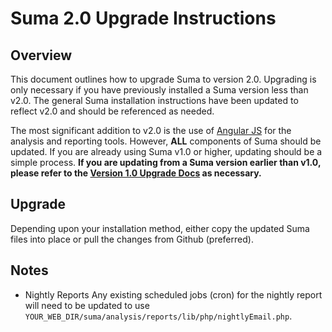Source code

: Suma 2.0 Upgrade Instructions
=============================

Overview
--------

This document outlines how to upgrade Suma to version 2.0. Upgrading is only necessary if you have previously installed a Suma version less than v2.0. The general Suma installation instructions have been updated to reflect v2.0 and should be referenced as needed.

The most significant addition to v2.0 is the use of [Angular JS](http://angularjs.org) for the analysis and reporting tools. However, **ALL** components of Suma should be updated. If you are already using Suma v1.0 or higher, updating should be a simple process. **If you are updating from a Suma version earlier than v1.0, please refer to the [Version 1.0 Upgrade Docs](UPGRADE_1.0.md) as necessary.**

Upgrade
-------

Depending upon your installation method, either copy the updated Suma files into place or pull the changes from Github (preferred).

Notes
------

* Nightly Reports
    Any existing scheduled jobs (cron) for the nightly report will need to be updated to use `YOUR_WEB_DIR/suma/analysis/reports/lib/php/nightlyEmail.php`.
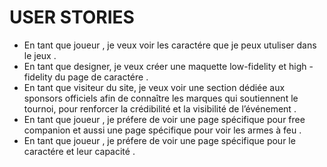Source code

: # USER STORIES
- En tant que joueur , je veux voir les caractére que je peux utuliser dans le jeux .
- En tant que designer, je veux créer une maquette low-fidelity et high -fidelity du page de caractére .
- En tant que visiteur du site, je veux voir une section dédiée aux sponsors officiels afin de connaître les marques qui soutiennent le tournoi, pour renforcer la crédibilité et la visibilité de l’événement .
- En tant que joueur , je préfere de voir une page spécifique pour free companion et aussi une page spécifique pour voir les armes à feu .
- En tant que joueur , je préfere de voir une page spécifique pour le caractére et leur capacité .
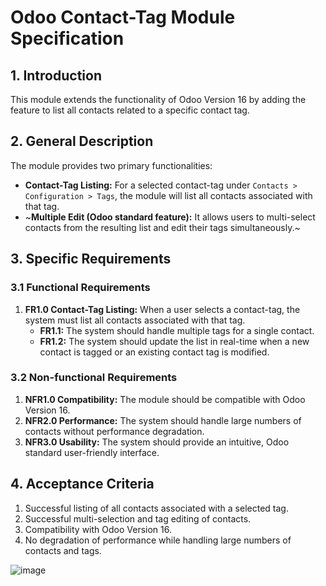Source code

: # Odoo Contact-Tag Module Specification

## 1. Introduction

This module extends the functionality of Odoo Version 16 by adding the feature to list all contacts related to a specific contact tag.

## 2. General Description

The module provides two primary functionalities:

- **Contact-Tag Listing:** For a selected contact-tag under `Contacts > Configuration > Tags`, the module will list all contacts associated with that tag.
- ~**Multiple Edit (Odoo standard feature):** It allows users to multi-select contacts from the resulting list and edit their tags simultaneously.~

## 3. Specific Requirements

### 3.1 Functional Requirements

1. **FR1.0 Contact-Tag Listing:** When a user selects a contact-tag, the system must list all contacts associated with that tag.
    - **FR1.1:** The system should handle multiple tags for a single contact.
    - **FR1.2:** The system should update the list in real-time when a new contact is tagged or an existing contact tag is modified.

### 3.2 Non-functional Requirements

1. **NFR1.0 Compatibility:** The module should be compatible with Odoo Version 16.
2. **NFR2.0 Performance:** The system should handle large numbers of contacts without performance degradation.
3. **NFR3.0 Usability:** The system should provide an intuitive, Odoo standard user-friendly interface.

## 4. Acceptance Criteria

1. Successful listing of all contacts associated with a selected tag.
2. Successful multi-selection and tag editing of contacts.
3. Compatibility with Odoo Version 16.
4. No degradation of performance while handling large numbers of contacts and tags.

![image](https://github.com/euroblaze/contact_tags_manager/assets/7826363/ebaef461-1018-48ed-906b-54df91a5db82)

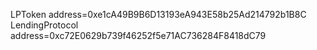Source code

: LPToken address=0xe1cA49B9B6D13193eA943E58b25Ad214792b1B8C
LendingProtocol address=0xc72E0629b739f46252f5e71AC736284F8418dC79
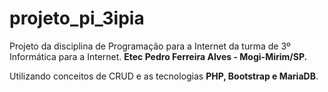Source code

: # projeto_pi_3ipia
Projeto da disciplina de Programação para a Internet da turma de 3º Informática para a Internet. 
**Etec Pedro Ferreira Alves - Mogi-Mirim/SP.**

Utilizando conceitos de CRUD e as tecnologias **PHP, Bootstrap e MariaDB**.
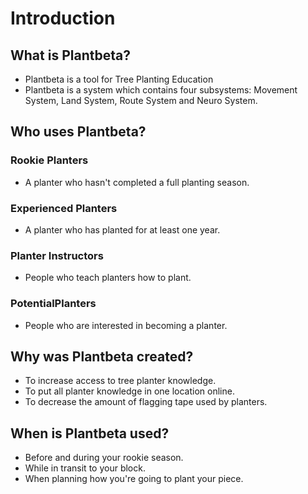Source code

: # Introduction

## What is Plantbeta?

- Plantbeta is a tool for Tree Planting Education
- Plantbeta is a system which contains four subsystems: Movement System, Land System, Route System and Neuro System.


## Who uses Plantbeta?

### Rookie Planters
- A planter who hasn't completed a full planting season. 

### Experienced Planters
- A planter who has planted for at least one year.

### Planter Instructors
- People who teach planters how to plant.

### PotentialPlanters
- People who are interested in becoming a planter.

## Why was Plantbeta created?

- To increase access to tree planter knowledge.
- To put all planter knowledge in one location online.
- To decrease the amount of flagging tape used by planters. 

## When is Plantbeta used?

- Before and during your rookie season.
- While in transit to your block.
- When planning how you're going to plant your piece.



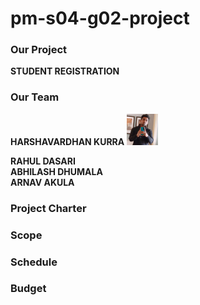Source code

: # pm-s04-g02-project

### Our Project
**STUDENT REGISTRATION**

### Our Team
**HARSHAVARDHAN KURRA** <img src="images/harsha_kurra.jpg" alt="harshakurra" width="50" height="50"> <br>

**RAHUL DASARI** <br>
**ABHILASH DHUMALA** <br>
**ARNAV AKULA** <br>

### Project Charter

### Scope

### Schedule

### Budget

◇ ◇ ◇

Task prompt
The entries above should be written out in full, and any picture in them left out.

Reply to the task
Source code

: Suma 2.0 Upgrade Instructions
=============================

Overview
--------

This document outlines how to upgrade Suma to version 2.0. Upgrading is only necessary if you have previously installed a Suma version less than v2.0. The general Suma installation instructions have been updated to reflect v2.0 and should be referenced as needed.

The most significant addition to v2.0 is the use of [Angular JS](http://angularjs.org) for the analysis and reporting tools. However, **ALL** components of Suma should be updated. If you are already using Suma v1.0 or higher, updating should be a simple process. **If you are updating from a Suma version earlier than v1.0, please refer to the [Version 1.0 Upgrade Docs](UPGRADE_1.0.md) as necessary.**

Upgrade
-------

Depending upon your installation method, either copy the updated Suma files into place or pull the changes from Github (preferred).

Notes
------

* Nightly Reports
    Any existing scheduled jobs (cron) for the nightly report will need to be updated to use `YOUR_WEB_DIR/suma/analysis/reports/lib/php/nightlyEmail.php`.
Source code

: # USER STORIES
- En tant que joueur , je veux voir les caractére que je peux utuliser dans le jeux .
- En tant que designer, je veux créer une maquette low-fidelity et high -fidelity du page de caractére .
- En tant que visiteur du site, je veux voir une section dédiée aux sponsors officiels afin de connaître les marques qui soutiennent le tournoi, pour renforcer la crédibilité et la visibilité de l’événement .
- En tant que joueur , je préfere de voir une page spécifique pour free companion et aussi une page spécifique pour voir les armes à feu .
- En tant que joueur , je préfere de voir une page spécifique pour le caractére et leur capacité .
Source code

: # Odoo Contact-Tag Module Specification

## 1. Introduction

This module extends the functionality of Odoo Version 16 by adding the feature to list all contacts related to a specific contact tag.

## 2. General Description

The module provides two primary functionalities:

- **Contact-Tag Listing:** For a selected contact-tag under `Contacts > Configuration > Tags`, the module will list all contacts associated with that tag.
- ~**Multiple Edit (Odoo standard feature):** It allows users to multi-select contacts from the resulting list and edit their tags simultaneously.~

## 3. Specific Requirements

### 3.1 Functional Requirements

1. **FR1.0 Contact-Tag Listing:** When a user selects a contact-tag, the system must list all contacts associated with that tag.
    - **FR1.1:** The system should handle multiple tags for a single contact.
    - **FR1.2:** The system should update the list in real-time when a new contact is tagged or an existing contact tag is modified.

### 3.2 Non-functional Requirements

1. **NFR1.0 Compatibility:** The module should be compatible with Odoo Version 16.
2. **NFR2.0 Performance:** The system should handle large numbers of contacts without performance degradation.
3. **NFR3.0 Usability:** The system should provide an intuitive, Odoo standard user-friendly interface.

## 4. Acceptance Criteria

1. Successful listing of all contacts associated with a selected tag.
2. Successful multi-selection and tag editing of contacts.
3. Compatibility with Odoo Version 16.
4. No degradation of performance while handling large numbers of contacts and tags.

![image](https://github.com/euroblaze/contact_tags_manager/assets/7826363/ebaef461-1018-48ed-906b-54df91a5db82)

Source code

: LPToken address=0xe1cA49B9B6D13193eA943E58b25Ad214792b1B8C
LendingProtocol address=0xc72E0629b739f46252f5e71AC736284F8418dC79
Source code

: # projeto_pi_3ipia
Projeto da disciplina de Programação para a Internet da turma de 3º Informática para a Internet. 
**Etec Pedro Ferreira Alves - Mogi-Mirim/SP.**

Utilizando conceitos de CRUD e as tecnologias **PHP, Bootstrap e MariaDB**.
Source code

: # Introduction

## What is Plantbeta?

- Plantbeta is a tool for Tree Planting Education
- Plantbeta is a system which contains four subsystems: Movement System, Land System, Route System and Neuro System.


## Who uses Plantbeta?

### Rookie Planters
- A planter who hasn't completed a full planting season. 

### Experienced Planters
- A planter who has planted for at least one year.

### Planter Instructors
- People who teach planters how to plant.

### PotentialPlanters
- People who are interested in becoming a planter.

## Why was Plantbeta created?

- To increase access to tree planter knowledge.
- To put all planter knowledge in one location online.
- To decrease the amount of flagging tape used by planters. 

## When is Plantbeta used?

- Before and during your rookie season.
- While in transit to your block.
- When planning how you're going to plant your piece.



Source code

: # pm-s04-g02-project

### Our Project
**STUDENT REGISTRATION**

### Our Team
**HARSHAVARDHAN KURRA** <img src="images/harsha_kurra.jpg" alt="harshakurra" width="50" height="50"> <br>

**RAHUL DASARI** <br>
**ABHILASH DHUMALA** <br>
**ARNAV AKULA** <br>

### Project Charter

### Scope

### Schedule

### Budget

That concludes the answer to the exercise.